Document images with source code
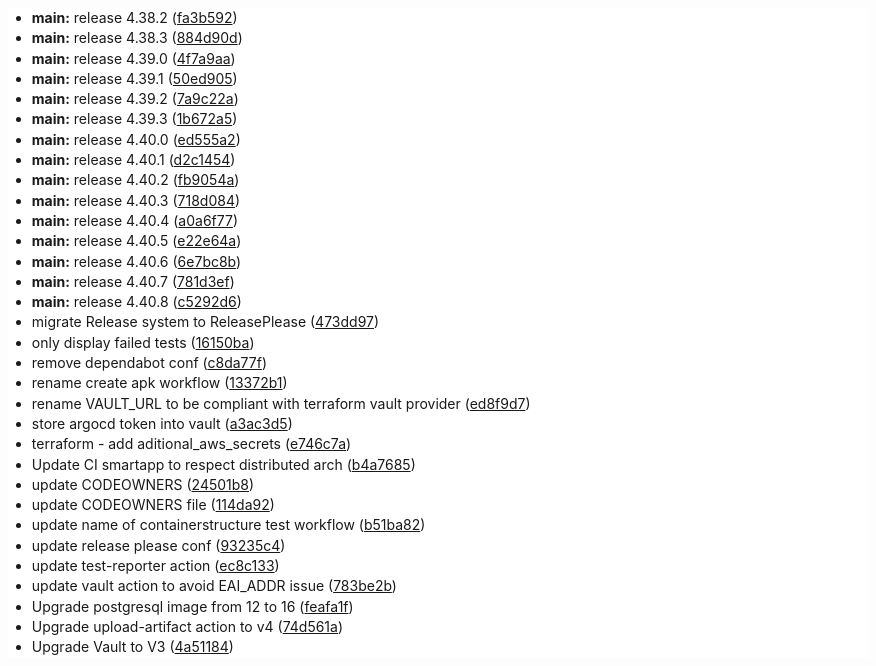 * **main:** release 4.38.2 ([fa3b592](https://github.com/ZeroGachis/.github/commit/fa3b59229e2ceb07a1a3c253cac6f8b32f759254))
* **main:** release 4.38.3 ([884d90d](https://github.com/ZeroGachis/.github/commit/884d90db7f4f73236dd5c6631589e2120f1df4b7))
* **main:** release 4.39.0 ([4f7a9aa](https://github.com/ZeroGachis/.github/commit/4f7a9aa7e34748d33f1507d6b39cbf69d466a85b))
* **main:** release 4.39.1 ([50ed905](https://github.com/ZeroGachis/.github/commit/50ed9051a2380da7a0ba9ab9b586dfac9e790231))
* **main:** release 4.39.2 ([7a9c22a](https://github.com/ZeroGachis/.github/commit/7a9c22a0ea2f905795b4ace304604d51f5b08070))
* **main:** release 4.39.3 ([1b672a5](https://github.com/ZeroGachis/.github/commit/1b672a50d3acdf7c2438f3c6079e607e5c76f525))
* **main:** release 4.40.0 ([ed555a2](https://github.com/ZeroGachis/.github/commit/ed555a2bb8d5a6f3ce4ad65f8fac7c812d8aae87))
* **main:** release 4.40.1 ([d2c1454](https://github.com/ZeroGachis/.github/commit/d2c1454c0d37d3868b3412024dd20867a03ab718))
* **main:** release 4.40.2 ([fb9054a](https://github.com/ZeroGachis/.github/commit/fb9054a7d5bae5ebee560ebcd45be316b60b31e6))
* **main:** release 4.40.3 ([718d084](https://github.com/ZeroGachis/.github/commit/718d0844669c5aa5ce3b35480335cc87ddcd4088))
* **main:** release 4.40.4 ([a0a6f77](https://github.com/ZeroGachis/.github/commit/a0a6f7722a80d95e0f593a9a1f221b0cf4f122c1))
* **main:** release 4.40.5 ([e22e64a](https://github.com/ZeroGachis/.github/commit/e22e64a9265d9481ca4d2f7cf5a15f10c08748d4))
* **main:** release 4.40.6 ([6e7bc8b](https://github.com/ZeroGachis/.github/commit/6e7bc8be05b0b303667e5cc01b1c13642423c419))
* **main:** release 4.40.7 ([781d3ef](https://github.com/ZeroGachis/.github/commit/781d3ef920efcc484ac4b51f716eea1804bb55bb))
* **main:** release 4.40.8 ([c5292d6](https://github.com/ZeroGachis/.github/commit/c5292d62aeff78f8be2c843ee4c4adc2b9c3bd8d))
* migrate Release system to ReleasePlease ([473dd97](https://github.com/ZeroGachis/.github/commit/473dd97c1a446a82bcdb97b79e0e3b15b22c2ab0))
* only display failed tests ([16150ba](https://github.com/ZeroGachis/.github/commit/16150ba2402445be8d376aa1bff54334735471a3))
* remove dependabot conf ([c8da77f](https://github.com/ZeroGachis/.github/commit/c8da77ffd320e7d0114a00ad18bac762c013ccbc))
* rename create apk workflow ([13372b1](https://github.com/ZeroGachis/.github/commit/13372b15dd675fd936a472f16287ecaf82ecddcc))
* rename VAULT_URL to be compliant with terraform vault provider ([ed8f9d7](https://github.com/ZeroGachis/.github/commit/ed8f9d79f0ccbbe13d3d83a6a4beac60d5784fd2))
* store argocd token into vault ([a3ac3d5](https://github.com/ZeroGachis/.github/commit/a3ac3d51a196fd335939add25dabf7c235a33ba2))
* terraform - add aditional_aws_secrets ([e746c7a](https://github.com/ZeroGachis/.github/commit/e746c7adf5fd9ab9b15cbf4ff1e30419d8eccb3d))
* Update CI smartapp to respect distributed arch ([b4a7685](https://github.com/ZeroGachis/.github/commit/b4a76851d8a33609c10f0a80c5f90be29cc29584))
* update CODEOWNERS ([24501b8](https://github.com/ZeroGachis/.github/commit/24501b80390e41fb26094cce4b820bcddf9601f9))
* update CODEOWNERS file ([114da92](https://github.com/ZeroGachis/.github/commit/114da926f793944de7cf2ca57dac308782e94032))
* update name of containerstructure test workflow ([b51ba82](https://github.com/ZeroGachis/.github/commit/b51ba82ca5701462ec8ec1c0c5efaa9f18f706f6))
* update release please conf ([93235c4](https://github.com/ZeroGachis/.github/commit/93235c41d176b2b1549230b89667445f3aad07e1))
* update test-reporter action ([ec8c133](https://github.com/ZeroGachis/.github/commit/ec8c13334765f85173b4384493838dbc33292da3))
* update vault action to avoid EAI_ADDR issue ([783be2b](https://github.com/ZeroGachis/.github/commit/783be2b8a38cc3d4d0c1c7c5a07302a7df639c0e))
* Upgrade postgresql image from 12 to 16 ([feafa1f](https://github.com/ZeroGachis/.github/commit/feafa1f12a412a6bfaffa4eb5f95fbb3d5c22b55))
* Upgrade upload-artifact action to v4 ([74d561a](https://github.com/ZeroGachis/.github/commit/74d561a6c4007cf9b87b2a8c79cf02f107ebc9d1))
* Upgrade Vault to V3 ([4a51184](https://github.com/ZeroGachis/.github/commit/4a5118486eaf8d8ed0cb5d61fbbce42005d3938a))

PROBLEM DETAILS: Filter the data for the string "conf". Copy each matching line.

ANSWER TO THE PROBLEM:
* remove dependabot conf ([c8da77f](https://github.com/ZeroGachis/.github/commit/c8da77ffd320e7d0114a00ad18bac762c013ccbc))
* update release please conf ([93235c4](https://github.com/ZeroGachis/.github/commit/93235c41d176b2b1549230b89667445f3aad07e1))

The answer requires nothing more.